Al igual que Sandra, él no hablaba de sí mismo.

—¿A qué te dedicas exactamente? —añadí.

—Ya lo sabes.

Sonrió.

—Marc es muy misterioso —intervino Joan y se inclinó hacia mí—. Le encanta saber de los demás, meterse en sus vidas, averiguar cosas, pero ni se te ocurra intentar saber algo de la suya…

Marc le lanzó una mirada divertida.

—¿Qué quieres que te diga, Joan? Ya lo sabes todo sobre mí.

—Creo que eres policía —contestó riendo—, pero no me atrevo a preguntártelo por miedo que sea cierto y me arrestes.

Iba bastante alegre. Su novia, Gemma, lo abrazó y lo besó.

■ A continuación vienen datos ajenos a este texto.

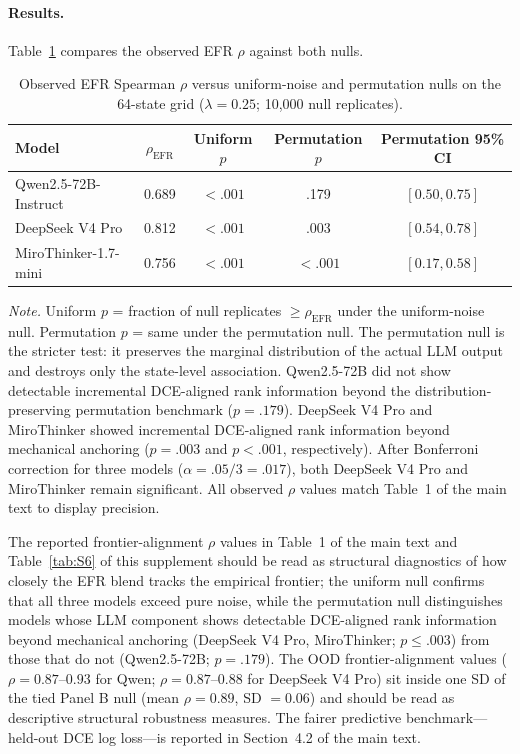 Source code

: \documentclass[11pt]{article}
\begin{document}
\paragraph{Results.} Table~\ref{tab:S1} compares the observed EFR $\rho$ against both nulls.

\begin{table}[h]
\centering
\caption{Observed EFR Spearman $\rho$ versus uniform-noise and permutation nulls on the 64-state grid ($\lambda = 0.25$; 10{,}000 null replicates).}
\label{tab:S1}
\small
\begin{tabular}{lcccc}
\toprule
Model & $\rho_{\text{EFR}}$ & Uniform $p$ & Permutation $p$ & Permutation 95\% CI \\
\midrule
Qwen2.5-72B-Instruct & 0.689 & $<.001$ & .179 & $[0.50, 0.75]$ \\
DeepSeek V4 Pro & 0.812 & $<.001$ & .003 & $[0.54, 0.78]$ \\
MiroThinker-1.7-mini & 0.756 & $<.001$ & $<.001$ & $[0.17, 0.58]$ \\
\bottomrule
\end{tabular}
\vspace{0.3em}
\begin{minipage}{0.92\textwidth}
\small
\textit{Note.} Uniform $p$ = fraction of null replicates $\geq \rho_{\text{EFR}}$ under the uniform-noise null. Permutation $p$ = same under the permutation null. The permutation null is the stricter test: it preserves the marginal distribution of the actual LLM output and destroys only the state-level association. Qwen2.5-72B did not show detectable incremental DCE-aligned rank information beyond the distribution-preserving permutation benchmark ($p = .179$). DeepSeek V4 Pro and MiroThinker showed incremental DCE-aligned rank information beyond mechanical anchoring ($p = .003$ and $p < .001$, respectively). After Bonferroni correction for three models ($\alpha = .05/3 = .017$), both DeepSeek V4 Pro and MiroThinker remain significant. All observed $\rho$ values match Table~1 of the main text to display precision.
\end{minipage}
\end{table}

The reported frontier-alignment $\rho$ values in Table~1 of the main text and Table~\ref{tab:S6} of this supplement should be read as structural diagnostics of how closely the EFR blend tracks the empirical frontier; the uniform null confirms that all three models exceed pure noise, while the permutation null distinguishes models whose LLM component shows detectable DCE-aligned rank information beyond mechanical anchoring (DeepSeek V4 Pro, MiroThinker; $p \leq .003$) from those that do not (Qwen2.5-72B; $p = .179$). The OOD frontier-alignment values ($\rho = 0.87$--$0.93$ for Qwen; $\rho = 0.87$--$0.88$ for DeepSeek V4 Pro) sit inside one SD of the tied Panel B null (mean $\rho = 0.89$, SD $= 0.06$) and should be read as descriptive structural robustness measures. The fairer predictive benchmark---held-out DCE log loss---is reported in Section~4.2 of the main text.
\end{document}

—Cariño, estás borracho —observó ella.

—Bien, tú conduces —decidió mientras se tragaba su champán de un solo sorbo.

En eso, Carlos y Fernando sirvieron los postres. A pesar de lo suculentos que se veían y de lo mucho que me encantaba el chocolate, sentí el estómago revuelto.

—Si me disculpáis un momento, tengo que ayudar a mi equipo —dije.

Me incorporé. Sentí la mirada de Marc en mi espalda mientras me alejaba de la mesa. Me dediqué a cerrar la caja. Muchos clientes ya se habían ido y algunos de los camareros también. Solo quedaban Carlos y Fernando. Bajé a la cocina para ultimar con Marisol los detalles de la próxima semana; me iba de viaje y me quería asegurar de que no hubiera problemas durante mi ausencia. Desde la cocina podía ver en el terminal de la caja que Marc y sus amigos pidieron cafés y digestivos. Miré la hora, era la una y pico de la madrugada. Mientras conversaba con Marisol, me sentí decaída y ansié salir al aire libre.

—Carlos —lo llamé desde el sótano—. Me voy a cambiar y me iré a casa.

—Descuida, yo cierro —se ofreció—. Tendrías que descansar —añadió.

—Lo intentaré —prometí a sabiendas de que no lo lograría.

Ya había pasado el límite de estar cansada. En cierto modo, no quería irme, estar en el restaurante me distraía de pensar en Russ y sentirme sola. Mientras me cambiaba en el vestuario, observé mi cara en el espejo. Las ojeras seguían disimuladas por el maquillaje, pero tenía las mejillas hundidas. La pérdida de peso ya era notable. No recordaba la última vez que había comido. Al igual que mi traje negro, los vaqueros también me quedaban grandes y tuve que ajustar el cinturón en otro hueco. Me puse la bufanda y la chaqueta y cogí mi bolso. Miré pensativa el casco, pero no lo toqué. Quería caminar y coger un taxi. Cuando subí, Marc y sus amigos por fin se disponían a marcharse. Me acerqué para despedirme.

—Me voy —dije—. Ha sido un placer teneros como clientes y espero que os haya gustado nuestro trato.

—Gra… gracias a vosotros —tartamudeó Joan.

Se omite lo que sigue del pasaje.